Saturday, November 30, 2013

REMEMBERING THE LOST CHILDREN OF LIDICE


            For an important part of my business life, I was involved in the art and craft of memorialization and with a wide range of projects around the country designed to help us remember people, events and places from our past. As I consider all this, and on this particular summer day in 2013, I have in front of me a photograph of what is one of the saddest, but most evocative examples of that craft I can think of. It links together in a bonding of fine bronze which speaks of the eternities to come, 82 children, who forfeited their young and innocent lives 71 years ago in the cauldron of a war they had no part in. The monument stands today overlooking a place in the Czech Republic where the ancient town of Lidice had stood since the 14th century. Their story is important enough that it should not be allowed to become forgotten.

            If you were to line up the “elite” of Hitler’s killing machine; the very masters of the murderous plan which was christened “The Final Solution”, and which succeeded in bringing about the cold-hearted, calculated, and wholesale execution of close to ten million European civilians in the name of “national cleansing” during World War II, a man named Reinhard Heydrich would stand at the head of such a lineup. A Jew-hating, stone-hearted and arrogant Nazi zealot who prided himself on inventing the efficient killing system (actually known as the “Reinhard Plan”) which saw its zenith at Treblinka, Chelmno and Sobibor, he was dispatched by Heinrich Himmler to what is today The Czech Republic as Hitler’s “Reich Protector” of Bohemia/Moravia.  On May 27th, 1942, two Czech patriots – trained in England and parachuted into their occupied homeland - carried out a somewhat flawed assassination attempt on Heydrich as he motored through the outskirts of Prague in his open Mercedes. When several days later, their target died from his wounds, Hitler ordered that 13,000 Czechs, including women and children should be killed in reprisal. In the search for the two Allied shooters, 36,000 homes were searched by a team of 21,000 SS men before the two were found and shot.

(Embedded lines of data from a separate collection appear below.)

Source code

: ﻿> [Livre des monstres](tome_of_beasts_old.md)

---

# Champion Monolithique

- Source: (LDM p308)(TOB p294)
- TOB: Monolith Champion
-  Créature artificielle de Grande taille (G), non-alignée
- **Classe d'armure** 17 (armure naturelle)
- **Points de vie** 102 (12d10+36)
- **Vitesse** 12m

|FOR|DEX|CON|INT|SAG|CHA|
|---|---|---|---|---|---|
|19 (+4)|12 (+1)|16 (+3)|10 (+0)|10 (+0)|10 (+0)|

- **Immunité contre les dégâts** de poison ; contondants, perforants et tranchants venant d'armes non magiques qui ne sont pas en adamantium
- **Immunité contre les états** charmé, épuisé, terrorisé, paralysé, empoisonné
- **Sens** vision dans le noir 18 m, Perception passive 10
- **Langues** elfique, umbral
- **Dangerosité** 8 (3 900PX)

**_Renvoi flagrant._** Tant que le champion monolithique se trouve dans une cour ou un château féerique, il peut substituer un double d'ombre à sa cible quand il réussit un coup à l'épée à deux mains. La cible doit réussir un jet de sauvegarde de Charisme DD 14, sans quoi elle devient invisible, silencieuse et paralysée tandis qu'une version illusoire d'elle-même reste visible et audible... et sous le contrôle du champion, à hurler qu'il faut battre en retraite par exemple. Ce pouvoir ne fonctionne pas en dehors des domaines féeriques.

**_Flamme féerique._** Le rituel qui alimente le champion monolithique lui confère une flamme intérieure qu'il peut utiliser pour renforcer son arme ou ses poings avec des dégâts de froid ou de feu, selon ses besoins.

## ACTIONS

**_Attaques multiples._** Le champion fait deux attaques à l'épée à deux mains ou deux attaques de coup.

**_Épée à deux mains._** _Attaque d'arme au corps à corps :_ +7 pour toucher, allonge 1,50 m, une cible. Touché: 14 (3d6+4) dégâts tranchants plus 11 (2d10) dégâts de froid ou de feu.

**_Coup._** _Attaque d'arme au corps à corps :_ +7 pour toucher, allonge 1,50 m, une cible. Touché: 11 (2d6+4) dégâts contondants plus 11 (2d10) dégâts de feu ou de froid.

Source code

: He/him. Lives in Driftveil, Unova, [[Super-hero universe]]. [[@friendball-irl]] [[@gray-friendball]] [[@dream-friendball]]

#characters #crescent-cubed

            Although the village of Lidice (Liditz in German) was innocent of any connection with the assassins, it was arbitrarily selected for destruction by Himmler. The town’s men, numbering at least 192, were lined up and shot in groups. 60 women, including four whose pregnancies were first, and violently terminated, were carted away to be killed elsewhere. Saddest of all, the 82 children, (42 girls and 40 boys), ranging in age from 1 to 16 were taken to the killing camp at Chelmno where they were summarily executed.  A few children deemed acceptable for “Germanization” were given to Nazi SS families, their eventual stories lost to history.

            Once the people were gone, the town was burned and blown into dust by explosives. Every domestic animal and pet, and even the bodies in the town’s cemetery were disinterred and burned, so that no sign of Lidice was left.  Two weeks later, the nearby town of Ležāky was also destroyed bringing to at least 1350 the number of Czech civilians who paid with their lives for the assassination of Hitler’s favorite protégé, Reinhard Heydrich.

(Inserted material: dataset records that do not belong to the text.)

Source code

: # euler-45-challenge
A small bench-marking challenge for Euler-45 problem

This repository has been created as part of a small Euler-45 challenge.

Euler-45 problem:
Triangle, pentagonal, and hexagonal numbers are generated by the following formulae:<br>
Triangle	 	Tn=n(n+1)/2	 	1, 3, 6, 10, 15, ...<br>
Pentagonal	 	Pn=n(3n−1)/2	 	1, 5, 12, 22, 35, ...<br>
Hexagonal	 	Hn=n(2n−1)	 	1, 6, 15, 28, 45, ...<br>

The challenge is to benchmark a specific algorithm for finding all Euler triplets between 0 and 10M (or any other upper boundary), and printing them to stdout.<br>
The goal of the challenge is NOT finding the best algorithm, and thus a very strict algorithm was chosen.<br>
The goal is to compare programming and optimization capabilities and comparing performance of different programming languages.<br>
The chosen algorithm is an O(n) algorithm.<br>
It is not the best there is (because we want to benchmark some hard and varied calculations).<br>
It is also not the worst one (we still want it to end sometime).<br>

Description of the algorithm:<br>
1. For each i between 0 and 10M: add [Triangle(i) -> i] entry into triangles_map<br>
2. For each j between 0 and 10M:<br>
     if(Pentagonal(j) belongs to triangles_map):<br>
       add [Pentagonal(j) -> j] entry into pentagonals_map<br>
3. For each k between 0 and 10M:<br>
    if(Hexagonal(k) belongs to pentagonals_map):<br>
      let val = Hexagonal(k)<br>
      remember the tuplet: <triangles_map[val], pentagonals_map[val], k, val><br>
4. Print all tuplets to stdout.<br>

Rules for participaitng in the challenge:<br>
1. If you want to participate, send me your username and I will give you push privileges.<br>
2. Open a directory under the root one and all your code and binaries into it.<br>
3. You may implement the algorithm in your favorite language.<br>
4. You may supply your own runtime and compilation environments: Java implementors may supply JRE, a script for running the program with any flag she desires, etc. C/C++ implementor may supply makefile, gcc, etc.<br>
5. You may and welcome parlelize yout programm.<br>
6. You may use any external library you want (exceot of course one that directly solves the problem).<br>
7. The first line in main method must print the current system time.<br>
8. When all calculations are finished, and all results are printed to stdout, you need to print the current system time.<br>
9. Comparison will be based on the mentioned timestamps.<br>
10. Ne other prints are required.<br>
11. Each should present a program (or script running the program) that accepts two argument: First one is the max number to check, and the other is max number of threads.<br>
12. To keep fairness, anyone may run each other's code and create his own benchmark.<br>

            Rather than keep the massacre under wraps, which had been the case in similar outrages across Europe, the Nazis encouraged the worldwide publicity of the Lidice affair, “trumpeting” the power of their mastery over occupied lands and peoples. It had an opposite effect, and monuments and memorial gardens sprang up in places as distant as England, Mexico, Venezuela, Panama, Bulgaria and the United States, where a Lidice monument remains today a proud and central image in the town of Phillips, Wisconsin, home to a once largely- immigrant Czech population.

            There is, I devoutly believe, no greater manifestation of pure Evil than the murder of innocent children, so recently introduced to life on planet earth, and the bronze masterpiece created by Marie Uchytilová overlooking the place where Lidice once stood holds the power to break my heart and bring tears to my eyes.